A gear is a Web utility or content area presented to a portal user within a portal page. Stock tickers, discussion forums, document exchange repositories, or news headline areas are examples of gears. Many gears allow the user to customize their content or appearance. Gears are also configurable by a community leader, who can change settings that are applicable for a particular community. For example, a discussion group gear might have membership policy settings that only the community leader can change. Gears can integrate syndicated content and services as well as enterprise content and applications.

To a developer, a gear is a small Web application consisting of the JSP files, Java classes, and data or content that comprise the service a portal user sees. The gear retrieves dynamic content and displays it on the portal page. Gears use many common services provided by the Portal Application Framework.

Gears are separately installable, and their layout on a Web page is customizable. They have different display modes, which reflect their size and appearance. Gears also have different gear modes, which reflect the functional mode a gear is in. Finally, gears can be configured for output on various devices (such as a browser or a wireless device).

Gears generally have a set of associated permissions as well. In the case of a discussion forum gear, for example, there might be security surrounding who can read, post to, or lead a forum.

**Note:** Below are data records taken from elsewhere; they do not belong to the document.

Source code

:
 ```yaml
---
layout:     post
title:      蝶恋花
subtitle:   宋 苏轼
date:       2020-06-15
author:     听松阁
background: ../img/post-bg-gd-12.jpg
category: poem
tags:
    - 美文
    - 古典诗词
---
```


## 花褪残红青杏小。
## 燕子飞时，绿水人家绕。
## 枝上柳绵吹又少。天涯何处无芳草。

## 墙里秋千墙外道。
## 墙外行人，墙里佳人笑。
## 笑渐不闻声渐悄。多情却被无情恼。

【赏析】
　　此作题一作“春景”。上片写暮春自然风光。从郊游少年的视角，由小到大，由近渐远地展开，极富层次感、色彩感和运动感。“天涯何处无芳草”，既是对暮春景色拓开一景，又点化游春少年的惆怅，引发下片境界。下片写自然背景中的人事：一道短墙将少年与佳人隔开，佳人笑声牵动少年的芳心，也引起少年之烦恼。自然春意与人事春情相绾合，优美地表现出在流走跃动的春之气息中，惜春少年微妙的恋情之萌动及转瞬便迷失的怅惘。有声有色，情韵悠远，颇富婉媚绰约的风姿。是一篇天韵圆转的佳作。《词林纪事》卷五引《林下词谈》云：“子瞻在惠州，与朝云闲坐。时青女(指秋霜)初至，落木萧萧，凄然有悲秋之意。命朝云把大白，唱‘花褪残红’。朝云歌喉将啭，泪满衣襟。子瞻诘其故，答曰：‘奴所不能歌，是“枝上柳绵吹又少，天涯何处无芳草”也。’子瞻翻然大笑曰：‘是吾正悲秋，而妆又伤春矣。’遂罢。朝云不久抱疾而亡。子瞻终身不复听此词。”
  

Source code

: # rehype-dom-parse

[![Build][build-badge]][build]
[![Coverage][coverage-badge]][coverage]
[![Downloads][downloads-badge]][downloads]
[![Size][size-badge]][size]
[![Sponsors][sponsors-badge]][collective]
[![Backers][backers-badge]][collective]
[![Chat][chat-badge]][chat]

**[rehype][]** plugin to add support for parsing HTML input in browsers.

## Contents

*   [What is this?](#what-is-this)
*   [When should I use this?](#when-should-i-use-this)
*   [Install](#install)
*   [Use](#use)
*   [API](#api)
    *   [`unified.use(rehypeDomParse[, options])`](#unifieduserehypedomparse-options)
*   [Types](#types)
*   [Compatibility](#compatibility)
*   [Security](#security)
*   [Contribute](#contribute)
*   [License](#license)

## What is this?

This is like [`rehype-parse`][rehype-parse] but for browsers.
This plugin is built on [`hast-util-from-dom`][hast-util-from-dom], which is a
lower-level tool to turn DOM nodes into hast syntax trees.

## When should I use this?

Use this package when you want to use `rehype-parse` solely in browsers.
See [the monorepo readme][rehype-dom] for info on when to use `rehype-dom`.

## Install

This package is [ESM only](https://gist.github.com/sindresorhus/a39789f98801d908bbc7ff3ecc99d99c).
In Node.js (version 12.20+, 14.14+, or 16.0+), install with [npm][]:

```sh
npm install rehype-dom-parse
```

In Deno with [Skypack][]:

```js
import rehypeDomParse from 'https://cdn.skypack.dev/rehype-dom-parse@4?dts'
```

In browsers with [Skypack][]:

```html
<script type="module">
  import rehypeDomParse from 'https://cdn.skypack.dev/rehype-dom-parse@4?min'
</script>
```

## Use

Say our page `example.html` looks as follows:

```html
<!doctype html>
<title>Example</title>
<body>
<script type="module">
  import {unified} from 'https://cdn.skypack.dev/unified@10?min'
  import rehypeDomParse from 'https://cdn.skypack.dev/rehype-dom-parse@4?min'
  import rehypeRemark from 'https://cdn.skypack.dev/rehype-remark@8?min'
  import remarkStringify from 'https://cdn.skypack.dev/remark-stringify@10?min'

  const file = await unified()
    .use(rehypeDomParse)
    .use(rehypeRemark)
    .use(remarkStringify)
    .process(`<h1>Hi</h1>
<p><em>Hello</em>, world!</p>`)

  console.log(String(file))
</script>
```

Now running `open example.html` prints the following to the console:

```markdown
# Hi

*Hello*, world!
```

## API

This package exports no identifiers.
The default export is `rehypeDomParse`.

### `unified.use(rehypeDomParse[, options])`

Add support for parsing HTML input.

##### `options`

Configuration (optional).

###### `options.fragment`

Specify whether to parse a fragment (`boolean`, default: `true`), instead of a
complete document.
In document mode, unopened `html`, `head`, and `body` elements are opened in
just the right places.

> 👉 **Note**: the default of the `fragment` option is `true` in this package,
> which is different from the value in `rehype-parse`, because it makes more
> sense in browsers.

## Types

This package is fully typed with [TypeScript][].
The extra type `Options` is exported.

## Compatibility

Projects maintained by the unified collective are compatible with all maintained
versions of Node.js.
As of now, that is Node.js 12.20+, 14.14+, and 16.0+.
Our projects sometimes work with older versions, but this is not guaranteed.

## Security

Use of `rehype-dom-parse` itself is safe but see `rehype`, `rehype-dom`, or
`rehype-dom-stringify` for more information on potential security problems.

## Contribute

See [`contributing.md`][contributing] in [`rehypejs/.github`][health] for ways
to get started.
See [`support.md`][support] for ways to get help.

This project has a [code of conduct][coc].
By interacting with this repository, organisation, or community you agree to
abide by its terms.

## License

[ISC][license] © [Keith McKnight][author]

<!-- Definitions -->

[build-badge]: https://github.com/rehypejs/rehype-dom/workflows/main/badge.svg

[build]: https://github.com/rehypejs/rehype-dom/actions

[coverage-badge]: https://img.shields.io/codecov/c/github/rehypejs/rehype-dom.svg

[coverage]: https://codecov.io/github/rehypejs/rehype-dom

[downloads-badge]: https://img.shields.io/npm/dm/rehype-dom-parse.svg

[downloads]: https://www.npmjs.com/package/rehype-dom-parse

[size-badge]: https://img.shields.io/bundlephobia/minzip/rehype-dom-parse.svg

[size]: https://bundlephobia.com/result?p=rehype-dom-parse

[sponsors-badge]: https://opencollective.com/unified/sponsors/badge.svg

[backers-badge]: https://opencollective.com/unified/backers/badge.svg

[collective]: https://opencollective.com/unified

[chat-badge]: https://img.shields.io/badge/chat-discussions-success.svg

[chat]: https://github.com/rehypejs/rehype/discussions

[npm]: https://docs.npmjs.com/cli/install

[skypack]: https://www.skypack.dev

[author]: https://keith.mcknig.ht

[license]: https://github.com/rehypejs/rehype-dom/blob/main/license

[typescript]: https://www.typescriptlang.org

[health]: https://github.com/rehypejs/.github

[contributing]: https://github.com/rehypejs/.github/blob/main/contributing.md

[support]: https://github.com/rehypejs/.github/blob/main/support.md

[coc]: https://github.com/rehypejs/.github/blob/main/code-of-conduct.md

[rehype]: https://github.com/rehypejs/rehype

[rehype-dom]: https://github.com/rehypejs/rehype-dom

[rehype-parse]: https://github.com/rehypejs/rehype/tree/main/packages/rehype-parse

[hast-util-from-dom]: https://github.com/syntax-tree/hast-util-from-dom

A properly designed gear deploys easily into the Portal Administration Framework. Once this is accomplished, the gear can be customized by a portal administrator, a community leader, or an end-user.

Gears and Portlets

Portlets are the Java standard for portal components (JSR 168). ATG Portal supports the JSR 168 standard. You can deploy any standards-compliant portlet on ATG Portal. You can develop portal components as portlets, for full portability, or as gears.